The weekend's news out of Libya sends me on a pilgrimage to the basement, where a musty corner reveals a plastic bin packed away in the 1980s and marked “Burt's stuff.”

I pry off the lid and stare directly into the bruised and bloodied face of my “Moammar Gadhafi Football.” My girlfriend (now my wife of 23 years) bought it as a gift for me in 1985 because it was so goofy. Who puts the likeness of an African dictator on a football? Although, now that I think about it, I probably would have bought an Idi Amin pigskin in the 1970s if one were available.

My adult sensibilities were neither sensible nor sensitive when I was in my 20s, and that lingered almost until the end of my 30s.

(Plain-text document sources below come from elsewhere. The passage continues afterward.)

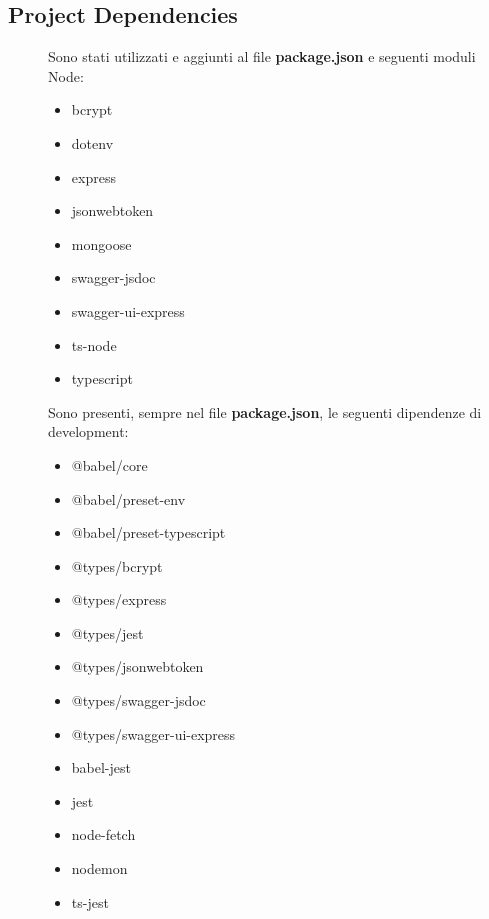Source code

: \documentclass{article}
\begin{document}
\subsection{Project Dependencies}
\begin{description}
    \item[] Sono stati utilizzati e aggiunti al file \textbf{package.json} e seguenti moduli Node:
        \begin{itemize}
            \item bcrypt
            \item dotenv
            \item express
            \item jsonwebtoken
            \item mongoose
            \item swagger-jsdoc
            \item swagger-ui-express
            \item ts-node
            \item typescript
        \end{itemize}
    \item[] Sono presenti, sempre nel file \textbf{package.json}, le seguenti dipendenze di development:
        \begin{itemize}
            \item @babel/core
            \item @babel/preset-env
            \item @babel/preset-typescript
            \item @types/bcrypt
            \item @types/express
            \item @types/jest
            \item @types/jsonwebtoken
            \item @types/swagger-jsdoc
            \item @types/swagger-ui-express
            \item babel-jest
            \item jest
            \item node-fetch
            \item nodemon
            \item ts-jest
        \end{itemize}
\end{description}
\clearpage
\end{document}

Two months after Princess Di died when her speeding car crashed into a wall in a Paris tunnel, I committed an egregious affront to human decency by serving up “Diana Wallbanger” drinks for a “news of the year” Halloween party.

Today, however, I find a novelty item designed to turn a murderous dictator into a sight gag or a beverage mocking a young mom's fatal car crash to be in extremely poor taste.

There are, of course, plenty of Americans to pick up the mantle of bad taste.

“Celebrate the return of the biggest villain of the 1980s that wasn't in a ‘Rocky' movie with the Gadhafi mask,” reads one pitch for an $18.95 mask of the dead dictator. Even before Gadhafi's death, Internet merchants were hawking Gadhafi masks as the must-have Halloween costume for 2011. They apparently now are more popular than the Osama bin Laden masks, which got a bump from his death in May, but can now be found on clearance for $15.97. Still, a dead bin Laden probably will do better this Halloween than the Saddam Hussein get-up, complete with a noose, which has been hanging around since Halloween 2007.

Celebrity masks are the lazy, hot and itchy approach to Halloween, but the suburbs will sport plenty of homemade Gadhafis and bin Ladens this Halloween.

“People still do it. That will be anyone in their 20s and 30s all the way up to people in their 50s,” says Orrion Ferguson, a co-owner of the Costume & Magic Outlet in West Dundee. “That kind of falls into the terrorist category. People will do them.” Some want to add gore to their get-up, “and we'll sell them the makeup to do that.”

That costume can offend on many levels.

“But you go where your client wants to go,” Ferguson says. “Halloween is supposed to be scary, and seeing these terrorists walking around is supposed to put a chill down your back and remind you of how good we have it.”

Some of those 50-year-olds planning to be Gadhafi or bin Laden might be lucky enough to simply alter their Ayatollah Khomeini costumes from 1979. For real-life scares, we simply need to remember that Khomeini's demise set the stage for Iranian President Mahmoud Ahmadinejad, who has yet to achieve Halloween costume status.

The Mar Ray Costume Shop in Palatine, which pulled all its sheik costumes from the shelves for the first Halloween after Sept. 11, 2001, to prevent people from dressing as bin Laden, approaches Halloween costumes in a more “family” style.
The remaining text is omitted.